Один только каталог творений его, по всем почти частям человеческого ведения, превзошел бы своим объемом все, что многими из наших государственных людей написано в целую их жизнь. Сперанский творил вместе и очень легко и с большим трудом. Легкость состояла в чрезвычайно быстром создании плана и исполнении его; труд — в отделке подробностей. Не употребляя почти никогда пера и чернил, он писал всегда карандашом, на бумаге самого большого формата, перегибая ее в пол-листа, и тут — особенно в работах важнейших — и поля были исписываемы, и самый текст беспощадно перемарываем, так что иногда стоило большого труда разобрать его, впрочем, мужественный и прекрасный почерк.
Со всем тем, работа кипела под его рукою, и, при огромном запасе сведений, при отличной памяти, он нередко писал, полагаясь на нее одну, то, для чего другому пришлось бы потратить множество времени на справки. Никакие трудности — ни в развязке самых сложных вопросов и дел, ни в глубоком исследовании и изучении их, ни в обороте для ясной и точной передачи своих мыслей — не существовали для Сперанского.
Могучий ум, живое и цветистое воображение, необыкновенная ловкость в изложении превозмогали все препоны, помогали вдохнуть жизнь и интерес в самые сухие предметы, дать не только светлую, но и приятную форму тому, что у другого не уложилось бы ни в какие рамы и, если можно так выразиться, даже и не додумалось бы. Все, что писал Сперанский, отличалось необыкновенною игривостью слога, соединенною с обилием неожиданных мыслей и оборотов и с языком, хотя не всегда вполне правильным, но всегда чрезвычайно изящным. Я берусь из тысячи страниц, написанных тысячью перьев, отличить ту, которая принадлежит Сперанскому, — до такой степени у него были свое особенное построение фразы, свой тон, свои образы, свои даже слова, и все это — превосходное!

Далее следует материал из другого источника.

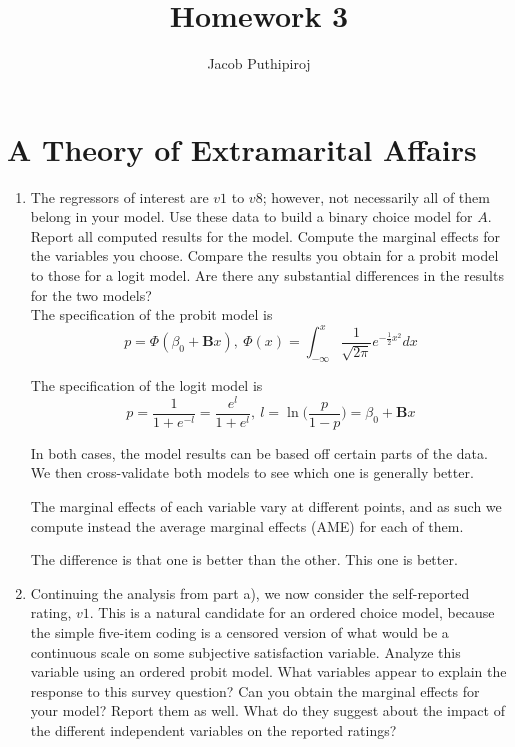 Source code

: \documentclass{article}
\begin{document}
\title{\vspace{-2.0cm}Homework 3}
\author{Jacob Puthipiroj}
\maketitle

\section{A Theory of Extramarital Affairs}

\begin{enumerate}[label=(\alph*)]
\item The regressors of interest are $v1$ to $v8$; however, not necessarily all of them belong in your model. Use these data to build a binary choice model for $A$. Report all computed results for the model. Compute the marginal effects for the variables you choose. Compare the results you obtain for a probit model to those for a logit model. Are there any substantial differences in the results for the two models?\\

The specification of the probit model is 
$$ p = \Phi(\beta_0 + \textbf{B}x), \ \Phi(x) = \int_{-\infty}^x \frac{1}{\sqrt{2 \pi } } e^{-\frac{1}{2}x^2} dx$$


The specification of the logit model is 
$$ p = \frac{1}{1+e^{-l}} = \frac{e^l}{1 + e^l}, \ l = \ln \Big( \frac{p}{1-p} \Big) = \beta_0 + \textbf{B}x$$

In both cases, the model results can be based off certain parts of the data. We then cross-validate both models to see which one is generally better.

The marginal effects of each variable vary at different points, and as such we compute instead the average marginal effects (AME) for each of them. 

The difference is that one is better than the other. This one is better. 


\item Continuing the analysis from part a), we now consider the self-reported rating, $v1$. This is a natural candidate for an ordered choice model, because the simple five-item coding is a censored version of what would be a continuous scale on some subjective satisfaction variable. Analyze this variable using an ordered probit model. What variables appear to explain the response to this survey question? Can you obtain the marginal effects for your model? Report them as well. What do they suggest about the impact of the different independent variables on the reported ratings?



\end{enumerate}
\end{document}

Но если Сперанский как редактор далеко превзошел всех предшественников и современников, то даром живого слова он обладал едва ли не в примечательнейшей еще степени. Не было ничего занимательнее его частной беседы и ничего увлекательнее, убедительнее его речей в Совете и в других официальных совещаниях. Необыкновенная вкрадчивость, составлявшая общую черту его характера, особенно проявлялась в этих речах. Привыкнув с первой молодости к профессорской кафедре, он не имел, однако, в тоне своем ничего докторального; напротив, по мягкости и, так сказать, двойственности сего тона видно было, что эта кафедра была — духовная. Не раз в Совете, оспаривая противное мнение, он начинал с панегирика ему, повторял все те же доводы, развивал их еще сильнее, вполне, казалось, сочувствовал и сомыслил своему противнику, не позволял себе ни одного прямого возражения и наконец однако, приходил — теми же, по-видимому, путями — к совершенно противоположному результату.
В последние годы жизни орган его потерял всю звонкость и принял какой-то гробовой звук, а сверх того, по расслаблению груди, он говорил в Совете гораздо реже; но и тут речь его по внутреннему своему содержанию все так же была глубока и напитана полным знанием предмета, а по внешней форме все так же легка, свободна, красноречива. Я знал в России только четырех истинных ораторов: Сперанского, Дашкова, Канкрина и Блудова. У каждого свой отличительный характер: у Сперанского мягкость и тонкая вкрадчивость, у Дашкова — сжатость и энергическая жесткость, у Канкрина — необыкновенная пластичность и позволяющийся лишь одному ему юмор, переходивший нередко в цинизм; наконец, у Блудова — противоположная Дашкову велеречивость, не чуждая иногда иронии и даже сарказма, а сверх того особенная, можно сказать чудесная, находчивость в возражениях.
Но Сперанский стоял едва ли не выше всех их, сколько по искусству, с которым умел охранять личные самолюбия, столько же по дикции и оборотам своих речей, всегда оригинальным, не менее чем и в письменных его произведениях. Сперанский был, за редкими изъятиями, вообще нелюбим нашими магнатами, некоторыми даже ненавидим (в особенности Дашковым и Блудовым) и при всем том, когда только не действовали страсти или предубеждения, т. е. когда был суд хладнокровный и нелицеприятный, всегда увлекал с собою всю массу, не исключая и этих противников. По-видимому, без всяких притязаний, с чрезвычайною скоростью, простотою, даже иногда будто бы простодушием, он пленял их, против их воли, могуществом своего гения. Многие — разумеется, однако, не из сих противников — называли его, и с полным основанием, нашим Златоустом.